### PROMPT
Whatever pictures appear, omit them, and repeat the data below exactly.

═══ RECORDS SUPPLIED ═══

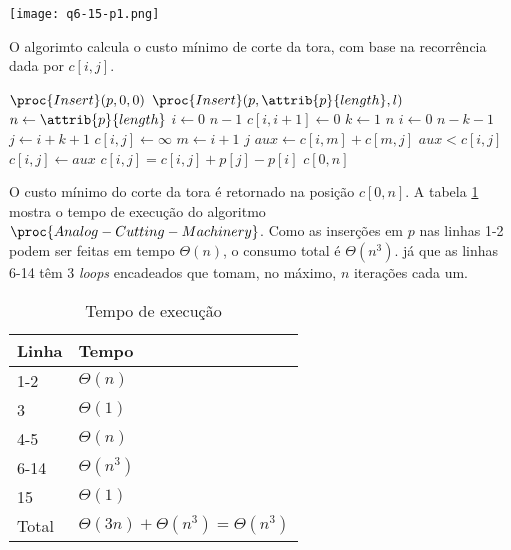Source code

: \begin{center}
\texttt{[image: q6-15-p1.png]}
\label{fig:6.15-1}
\end{center}

O algorimto  calcula o custo mínimo de corte da tora, com base na recorrência dada por $c[i, j]$.

\begin{codebox}
\li $\proc{Insert}(p, 0, 0)$
\li $\proc{Insert}(p, \attrib{p}{length}, l)$
\li $n \gets \attrib{p}{length}$
\li \For $i \gets 0$ \To $n-1$
\li \Do
        $c[i, i+1] \gets 0$
    \End
\li \For $k \gets 1$ \To $n$
\li \Do
        \For $i \gets 0$ \To $n - k - 1$
\li     \Do
            $j \gets i + k + 1$
\li         $c[i, j] \gets \infty$
\li         \For $m \gets i+1$ \To $j$
\li         \Do
                $aux \gets c[i, m] + c[m, j]$
\li             \If $aux < c[i, j]$
\li             \Then
                    $c[i, j] \gets aux$
                \End
            \End
\li         $c[i, j] = c[i, j] + p[j] - p[i]$
        \End 
    \End
\li \Return $c[0, n]$
\end{codebox}

O custo mínimo do corte da tora é retornado na posição $c[0, n]$. A tabela \ref{tbl:6-15-1} mostra o tempo de execução do algoritmo $\proc{Analog-Cutting-Machinery}$. Como as inserções em $p$ nas linhas 1-2 podem ser feitas em tempo $\Theta(n)$, o consumo total é $\Theta(n^3)$. já que as linhas 6-14 têm 3 \textit{loops} encadeados que tomam, no máximo, $n$ iterações cada um.

\begin{table}[H]
\centering
\begin{tabular}{|l|l|}
\hline
Linha                   & Tempo \\ \hline
1-2 & $\Theta(n)$ \\ \hline
3 & $\Theta(1)$ \\ \hline
4-5 & $\Theta(n)$ \\ \hline
6-14 & $\Theta(n^3)$ \\ \hline
15 & $\Theta(1)$ \\ \hline
Total & $\Theta(3n) + \Theta(n^3) = \Theta(n^3)$ \\ \hline
\end{tabular}
\caption{Tempo de execução}
\label{tbl:6-15-1}
\end{table}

═══

### SOLUTION
Source code

: \begin{center}
\texttt{[image: q6-15-p1.png]}
\label{fig:6.15-1}
\end{center}

O algorimto  calcula o custo mínimo de corte da tora, com base na recorrência dada por $c[i, j]$.

\begin{codebox}
\li $\proc{Insert}(p, 0, 0)$
\li $\proc{Insert}(p, \attrib{p}{length}, l)$
\li $n \gets \attrib{p}{length}$
\li \For $i \gets 0$ \To $n-1$
\li \Do
        $c[i, i+1] \gets 0$
    \End
\li \For $k \gets 1$ \To $n$
\li \Do
        \For $i \gets 0$ \To $n - k - 1$
\li     \Do
            $j \gets i + k + 1$
\li         $c[i, j] \gets \infty$
\li         \For $m \gets i+1$ \To $j$
\li         \Do
                $aux \gets c[i, m] + c[m, j]$
\li             \If $aux < c[i, j]$
\li             \Then
                    $c[i, j] \gets aux$
                \End
            \End
\li         $c[i, j] = c[i, j] + p[j] - p[i]$
        \End 
    \End
\li \Return $c[0, n]$
\end{codebox}

O custo mínimo do corte da tora é retornado na posição $c[0, n]$. A tabela \ref{tbl:6-15-1} mostra o tempo de execução do algoritmo $\proc{Analog-Cutting-Machinery}$. Como as inserções em $p$ nas linhas 1-2 podem ser feitas em tempo $\Theta(n)$, o consumo total é $\Theta(n^3)$. já que as linhas 6-14 têm 3 \textit{loops} encadeados que tomam, no máximo, $n$ iterações cada um.

\begin{table}[H]
\centering
\begin{tabular}{|l|l|}
\hline
Linha                   & Tempo \\ \hline
1-2 & $\Theta(n)$ \\ \hline
3 & $\Theta(1)$ \\ \hline
4-5 & $\Theta(n)$ \\ \hline
6-14 & $\Theta(n^3)$ \\ \hline
15 & $\Theta(1)$ \\ \hline
Total & $\Theta(3n) + \Theta(n^3) = \Theta(n^3)$ \\ \hline
\end{tabular}
\caption{Tempo de execução}
\label{tbl:6-15-1}
\end{table}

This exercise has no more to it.